News Corp Gets Into The Tablet Business With Amplify

The 10-­inch Android tablet will be marketed to schools, bundled with educational software and a $99 annual subscription.

Joel Klein, head of News Corporation's new Amplify education brand, announced today at the South By Southwest Education conference in Austin, Texas, that the company has designed its own branded Android tablet-sized computer. It comes bundled with software designed for teachers and students.

"The last thing we need is another pile of used laptops at the back of the classroom," Klein, former Chancellor of the New York City Public Schools, said on the call announcing the new integrated product line, dismissing the education "bells and whistles, gadgets and gizmos," that many teachers don't believe in or don't know how to use. This time, he says--wait for it!--is different. "This is a fully integrated teaching and learning solution."

The Amplify tablet comes preloaded with a whole mess of content--Google Apps for Education, Common Sense Media-rated audio, video, games, online textbooks, MerriamWebster's Dictionary, and a graphing calculator. It has specialized search tools to find millions of hours worth of digital lessons and homework, all aligned to Common Core educational standards that are currently being adopted by most school systems. You could probably take it along with your five-year-old kid to a desert island and get her halfway to a college degree.
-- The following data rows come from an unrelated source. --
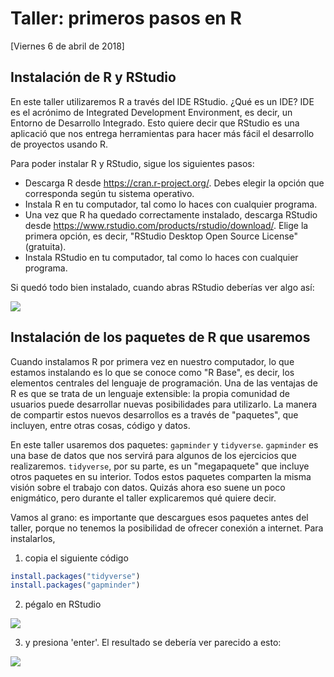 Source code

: # Taller: primeros pasos en R
[Viernes 6 de abril de 2018]
## Instalación de R y RStudio

En este taller utilizaremos R a través del IDE RStudio. ¿Qué es un IDE? IDE es el acrónimo de Integrated Development Environment, es decir, un Entorno de Desarrollo Integrado. Esto quiere decir que RStudio es una aplicació que nos entrega herramientas para hacer más fácil el desarrollo de proyectos usando R.  

Para poder instalar R y RStudio, sigue los siguientes pasos:

- Descarga R desde https://cran.r-project.org/. Debes elegir la opción que corresponda según tu sistema operativo.
- Instala R en tu computador, tal como lo haces con cualquier programa. 
- Una vez que R ha quedado correctamente instalado, descarga RStudio desde https://www.rstudio.com/products/rstudio/download/. Elige la primera opción, es decir, "RStudio Desktop Open Source License" (gratuita). 
- Instala RStudio en tu computador, tal como lo haces con cualquier programa. 

Si quedó todo bien instalado, cuando abras RStudio deberías ver algo así:

![](https://github.com/rivaquiroga/RLadies-Santiago/blob/master/images/rstudio.png)

## Instalación de los paquetes de R que usaremos

Cuando instalamos R por primera vez en nuestro computador, lo que estamos instalando es lo que se conoce como "R Base", es decir, los elementos centrales del lenguaje de programación. Una de las ventajas de R es que se trata de un lenguaje extensible: la propia comunidad de usuarios puede desarrollar nuevas posibilidades para utilizarlo. La manera de compartir estos nuevos desarrollos es a través de "paquetes", que incluyen, entre otras cosas, código y datos.

En este taller usaremos dos paquetes: `gapminder` y `tidyverse`. `gapminder` es una base de datos que nos servirá para algunos de los ejercicios que realizaremos. `tidyverse`, por su parte, es un "megapaquete" que incluye otros paquetes en su interior. Todos estos paquetes comparten la misma visión sobre el trabajo con datos. Quizás ahora eso suene un poco enigmático, pero durante el taller explicaremos qué quiere decir. 

Vamos al grano: es importante que descargues esos paquetes antes del taller, porque no tenemos la posibilidad de ofrecer conexión a internet. Para instalarlos, 

1. copia el siguiente código

```r
install.packages("tidyverse")
install.packages("gapminder")
```

2. pégalo en RStudio

![](https://github.com/rivaquiroga/RLadies-Santiago/blob/master/images/install.packages.png)

3. y presiona 'enter'. El resultado se debería ver parecido a esto:

![](https://github.com/rivaquiroga/RLadies-Santiago/blob/master/images/paquetes_instalados.png)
But that's not all. Amplify was built from Newscorp's acquisition of Wireless Generation, a major vendor of software-based data systems and assessment tools to schools. So in addition to the content, the new tablets will have lesson-plan builders and dashboard-style tools for teachers, principals and parents to track and monitor students' performance.
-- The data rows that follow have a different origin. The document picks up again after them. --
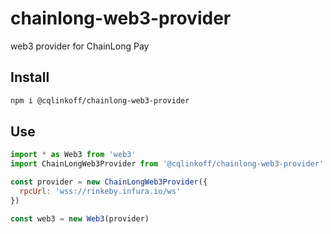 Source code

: # chainlong-web3-provider

web3 provider for ChainLong Pay

## Install

```bash
npm i @cqlinkoff/chainlong-web3-provider
```

## Use

```js
import * as Web3 from 'web3'
import ChainLongWeb3Provider from '@cqlinkoff/chainlong-web3-provider'

const provider = new ChainLongWeb3Provider({
  rpcUrl: 'wss://rinkeby.infura.io/ws'
})

const web3 = new Web3(provider)

```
The tablet will be open, allowing students to access non-Newscorp material like Khan Academy's videos and CK-12 textbooks, and there will be an API to attempt to grow an ecosystem to rival Apple's 20,000-odd educational apps.



The 10-inch tablet will be marketed to states, districts and individual schools for use this coming school year. The cost is $299 a pop for a WiFi enabled tablet when you buy a two-year subscription to Amplify-branded content, which costs $99 a year. Or you can get one with a 4G data plan for $349 per device and a $179 a year contract. This compares to $399 a pop for a non-4G iPad, the most popular tablet in US classrooms. The subscription fees include live chat, phone, and email support and professional development for teachers.
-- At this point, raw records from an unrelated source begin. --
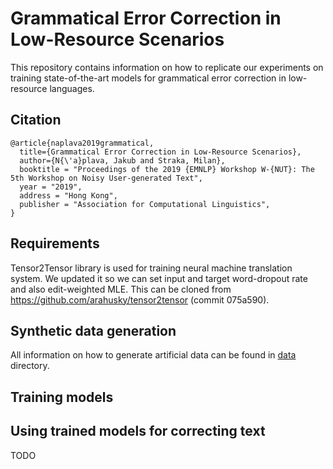 # Grammatical Error Correction in Low-Resource Scenarios

This repository contains information on how to replicate our experiments on training state-of-the-art models for grammatical error correction in low-resource languages. 


## Citation

```
@article{naplava2019grammatical,
  title={Grammatical Error Correction in Low-Resource Scenarios},
  author={N{\'a}plava, Jakub and Straka, Milan},
  booktitle = "Proceedings of the 2019 {EMNLP} Workshop W-{NUT}: The 5th Workshop on Noisy User-generated Text",
  year = "2019",
  address = "Hong Kong",
  publisher = "Association for Computational Linguistics",
}
```
## Requirements

Tensor2Tensor library is used for training neural machine translation system. We updated it so we can set input and target word-dropout rate and also edit-weighted MLE. 
This can be cloned from https://github.com/arahusky/tensor2tensor (commit 075a590).

## Synthetic data generation 

All information on how to generate artificial data can be found in [data](data) directory.

## Training models

## Using trained models for correcting text

TODO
The enthusiasm for touchscreen tablets and phablets in education is surprising even the most ardent technology fans. Apple CEO Tim Cook has said "the adoption of the iPad in education is something I’ve never seen in any technology.” Education spending on IT is estimated at at least $20 billion annually, of which a little more than half is currently going to hardware. The Samsung Galaxy, Google Nexus, Kindle, Microsoft Surface and even the Nook are all vying for market share.